*Problem to work on*.
Would you return the listing exactly as written, apart from its pictures?

*Given data*.
^^^^^^^^^^^^^^^^

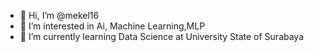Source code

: - 👋 Hi, I’m @mekel16
- 👀 I’m interested in Ai, Machine Learning,MLP
- 🌱 I’m currently learning Data Science at University State of Surabaya
<!---
mekel16/mekel16 is a ✨ special ✨ repository because its `README.md` (this file) appears on your GitHub profile.
You can click the Preview link to take a look at your changes.
--->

^^^^^^^^^^^^^^^^

*Output*.
Source code

: - 👋 Hi, I’m @mekel16
- 👀 I’m interested in Ai, Machine Learning,MLP
- 🌱 I’m currently learning Data Science at University State of Surabaya
<!---
mekel16/mekel16 is a ✨ special ✨ repository because its `README.md` (this file) appears on your GitHub profile.
You can click the Preview link to take a look at your changes.
--->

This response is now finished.